• [Task item] Please give again, word for word, the line that contains "Trabajo grupal de programacion web" and every line after it to the end of the data, with no other lines.

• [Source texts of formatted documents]
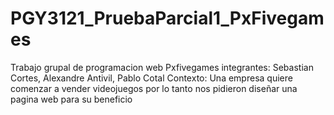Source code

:# PGY3121_PruebaParcial1_PxFivegames
Trabajo grupal de programacion web
Pxfivegames 
integrantes: Sebastian Cortes, Alexandre Antivil, Pablo Cotal
Contexto: Una empresa quiere comenzar a vender videojuegos por lo tanto nos pidieron diseñar una pagina web para su beneficio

• [Response area]
Trabajo grupal de programacion web
Pxfivegames 
integrantes: Sebastian Cortes, Alexandre Antivil, Pablo Cotal
Contexto: Una empresa quiere comenzar a vender videojuegos por lo tanto nos pidieron diseñar una pagina web para su beneficio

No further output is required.